AIM OF THE TASK >> Only an exact repetition of every entry counts as the answer.

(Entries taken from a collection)

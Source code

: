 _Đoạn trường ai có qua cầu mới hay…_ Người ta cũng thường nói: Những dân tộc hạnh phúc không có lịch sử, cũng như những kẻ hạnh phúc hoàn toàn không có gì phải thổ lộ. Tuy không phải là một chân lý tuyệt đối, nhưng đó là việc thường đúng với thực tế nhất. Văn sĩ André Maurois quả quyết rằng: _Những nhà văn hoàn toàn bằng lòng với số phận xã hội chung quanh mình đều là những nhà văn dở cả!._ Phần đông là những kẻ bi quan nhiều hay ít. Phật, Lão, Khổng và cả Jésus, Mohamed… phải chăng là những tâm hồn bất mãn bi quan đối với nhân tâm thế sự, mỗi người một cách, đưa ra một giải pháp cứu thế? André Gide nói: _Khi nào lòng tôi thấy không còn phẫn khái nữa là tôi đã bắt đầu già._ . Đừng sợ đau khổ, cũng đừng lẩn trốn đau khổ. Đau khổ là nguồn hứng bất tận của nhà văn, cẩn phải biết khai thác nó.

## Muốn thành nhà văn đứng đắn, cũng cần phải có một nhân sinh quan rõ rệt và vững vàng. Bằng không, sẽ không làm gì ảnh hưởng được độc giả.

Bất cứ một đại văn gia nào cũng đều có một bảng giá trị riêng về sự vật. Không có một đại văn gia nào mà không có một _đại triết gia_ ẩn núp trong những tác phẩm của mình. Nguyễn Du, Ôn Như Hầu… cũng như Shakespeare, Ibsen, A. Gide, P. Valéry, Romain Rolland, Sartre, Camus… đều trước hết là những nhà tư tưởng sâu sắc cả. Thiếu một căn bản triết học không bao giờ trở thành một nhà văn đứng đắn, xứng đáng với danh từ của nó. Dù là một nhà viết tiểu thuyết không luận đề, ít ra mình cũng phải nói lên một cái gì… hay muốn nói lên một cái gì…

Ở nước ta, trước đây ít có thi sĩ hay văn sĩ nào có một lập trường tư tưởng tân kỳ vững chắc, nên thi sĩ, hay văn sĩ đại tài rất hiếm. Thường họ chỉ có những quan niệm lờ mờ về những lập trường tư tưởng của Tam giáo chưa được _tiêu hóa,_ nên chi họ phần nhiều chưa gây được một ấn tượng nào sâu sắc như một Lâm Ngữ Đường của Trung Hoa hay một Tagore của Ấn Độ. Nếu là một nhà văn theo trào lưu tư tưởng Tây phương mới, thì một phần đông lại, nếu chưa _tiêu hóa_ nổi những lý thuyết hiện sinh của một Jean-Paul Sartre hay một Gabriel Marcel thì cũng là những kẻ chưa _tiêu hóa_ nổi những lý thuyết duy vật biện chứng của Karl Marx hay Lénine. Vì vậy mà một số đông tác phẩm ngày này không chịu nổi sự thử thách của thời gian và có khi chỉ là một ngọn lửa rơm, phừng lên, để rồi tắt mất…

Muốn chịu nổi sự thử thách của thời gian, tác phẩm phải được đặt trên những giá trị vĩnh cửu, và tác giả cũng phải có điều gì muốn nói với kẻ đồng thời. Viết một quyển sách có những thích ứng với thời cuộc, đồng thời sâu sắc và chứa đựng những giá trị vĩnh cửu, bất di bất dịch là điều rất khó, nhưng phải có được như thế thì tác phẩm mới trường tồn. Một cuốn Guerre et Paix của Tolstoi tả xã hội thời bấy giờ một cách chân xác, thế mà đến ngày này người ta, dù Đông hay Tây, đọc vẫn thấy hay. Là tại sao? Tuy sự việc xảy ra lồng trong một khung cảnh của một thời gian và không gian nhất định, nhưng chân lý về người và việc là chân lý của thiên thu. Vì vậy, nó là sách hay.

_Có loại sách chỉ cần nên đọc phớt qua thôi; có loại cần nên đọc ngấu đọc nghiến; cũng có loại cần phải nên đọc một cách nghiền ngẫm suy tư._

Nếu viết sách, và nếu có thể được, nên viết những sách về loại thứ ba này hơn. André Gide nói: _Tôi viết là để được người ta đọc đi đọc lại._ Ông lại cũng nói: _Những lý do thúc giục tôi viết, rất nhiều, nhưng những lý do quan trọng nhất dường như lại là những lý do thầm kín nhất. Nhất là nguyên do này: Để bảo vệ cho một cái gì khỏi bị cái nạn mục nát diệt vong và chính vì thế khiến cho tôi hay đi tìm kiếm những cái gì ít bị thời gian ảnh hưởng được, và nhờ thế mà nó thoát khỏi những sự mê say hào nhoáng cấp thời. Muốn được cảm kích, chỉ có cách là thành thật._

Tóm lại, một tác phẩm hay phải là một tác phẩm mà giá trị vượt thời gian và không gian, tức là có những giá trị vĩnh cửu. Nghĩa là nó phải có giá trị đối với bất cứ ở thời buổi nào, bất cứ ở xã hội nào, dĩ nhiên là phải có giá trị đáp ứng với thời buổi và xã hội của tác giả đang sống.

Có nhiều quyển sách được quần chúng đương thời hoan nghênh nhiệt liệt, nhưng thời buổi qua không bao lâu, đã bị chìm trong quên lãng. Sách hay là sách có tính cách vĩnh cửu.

SOLUTION BELOW >>
Source code

: _Đoạn trường ai có qua cầu mới hay…_ Người ta cũng thường nói: Những dân tộc hạnh phúc không có lịch sử, cũng như những kẻ hạnh phúc hoàn toàn không có gì phải thổ lộ. Tuy không phải là một chân lý tuyệt đối, nhưng đó là việc thường đúng với thực tế nhất. Văn sĩ André Maurois quả quyết rằng: _Những nhà văn hoàn toàn bằng lòng với số phận xã hội chung quanh mình đều là những nhà văn dở cả!._ Phần đông là những kẻ bi quan nhiều hay ít. Phật, Lão, Khổng và cả Jésus, Mohamed… phải chăng là những tâm hồn bất mãn bi quan đối với nhân tâm thế sự, mỗi người một cách, đưa ra một giải pháp cứu thế? André Gide nói: _Khi nào lòng tôi thấy không còn phẫn khái nữa là tôi đã bắt đầu già._ . Đừng sợ đau khổ, cũng đừng lẩn trốn đau khổ. Đau khổ là nguồn hứng bất tận của nhà văn, cẩn phải biết khai thác nó.

## Muốn thành nhà văn đứng đắn, cũng cần phải có một nhân sinh quan rõ rệt và vững vàng. Bằng không, sẽ không làm gì ảnh hưởng được độc giả.

Bất cứ một đại văn gia nào cũng đều có một bảng giá trị riêng về sự vật. Không có một đại văn gia nào mà không có một _đại triết gia_ ẩn núp trong những tác phẩm của mình. Nguyễn Du, Ôn Như Hầu… cũng như Shakespeare, Ibsen, A. Gide, P. Valéry, Romain Rolland, Sartre, Camus… đều trước hết là những nhà tư tưởng sâu sắc cả. Thiếu một căn bản triết học không bao giờ trở thành một nhà văn đứng đắn, xứng đáng với danh từ của nó. Dù là một nhà viết tiểu thuyết không luận đề, ít ra mình cũng phải nói lên một cái gì… hay muốn nói lên một cái gì…

Ở nước ta, trước đây ít có thi sĩ hay văn sĩ nào có một lập trường tư tưởng tân kỳ vững chắc, nên thi sĩ, hay văn sĩ đại tài rất hiếm. Thường họ chỉ có những quan niệm lờ mờ về những lập trường tư tưởng của Tam giáo chưa được _tiêu hóa,_ nên chi họ phần nhiều chưa gây được một ấn tượng nào sâu sắc như một Lâm Ngữ Đường của Trung Hoa hay một Tagore của Ấn Độ. Nếu là một nhà văn theo trào lưu tư tưởng Tây phương mới, thì một phần đông lại, nếu chưa _tiêu hóa_ nổi những lý thuyết hiện sinh của một Jean-Paul Sartre hay một Gabriel Marcel thì cũng là những kẻ chưa _tiêu hóa_ nổi những lý thuyết duy vật biện chứng của Karl Marx hay Lénine. Vì vậy mà một số đông tác phẩm ngày này không chịu nổi sự thử thách của thời gian và có khi chỉ là một ngọn lửa rơm, phừng lên, để rồi tắt mất…

Muốn chịu nổi sự thử thách của thời gian, tác phẩm phải được đặt trên những giá trị vĩnh cửu, và tác giả cũng phải có điều gì muốn nói với kẻ đồng thời. Viết một quyển sách có những thích ứng với thời cuộc, đồng thời sâu sắc và chứa đựng những giá trị vĩnh cửu, bất di bất dịch là điều rất khó, nhưng phải có được như thế thì tác phẩm mới trường tồn. Một cuốn Guerre et Paix của Tolstoi tả xã hội thời bấy giờ một cách chân xác, thế mà đến ngày này người ta, dù Đông hay Tây, đọc vẫn thấy hay. Là tại sao? Tuy sự việc xảy ra lồng trong một khung cảnh của một thời gian và không gian nhất định, nhưng chân lý về người và việc là chân lý của thiên thu. Vì vậy, nó là sách hay.

_Có loại sách chỉ cần nên đọc phớt qua thôi; có loại cần nên đọc ngấu đọc nghiến; cũng có loại cần phải nên đọc một cách nghiền ngẫm suy tư._

Nếu viết sách, và nếu có thể được, nên viết những sách về loại thứ ba này hơn. André Gide nói: _Tôi viết là để được người ta đọc đi đọc lại._ Ông lại cũng nói: _Những lý do thúc giục tôi viết, rất nhiều, nhưng những lý do quan trọng nhất dường như lại là những lý do thầm kín nhất. Nhất là nguyên do này: Để bảo vệ cho một cái gì khỏi bị cái nạn mục nát diệt vong và chính vì thế khiến cho tôi hay đi tìm kiếm những cái gì ít bị thời gian ảnh hưởng được, và nhờ thế mà nó thoát khỏi những sự mê say hào nhoáng cấp thời. Muốn được cảm kích, chỉ có cách là thành thật._

Tóm lại, một tác phẩm hay phải là một tác phẩm mà giá trị vượt thời gian và không gian, tức là có những giá trị vĩnh cửu. Nghĩa là nó phải có giá trị đối với bất cứ ở thời buổi nào, bất cứ ở xã hội nào, dĩ nhiên là phải có giá trị đáp ứng với thời buổi và xã hội của tác giả đang sống.

Có nhiều quyển sách được quần chúng đương thời hoan nghênh nhiệt liệt, nhưng thời buổi qua không bao lâu, đã bị chìm trong quên lãng. Sách hay là sách có tính cách vĩnh cửu.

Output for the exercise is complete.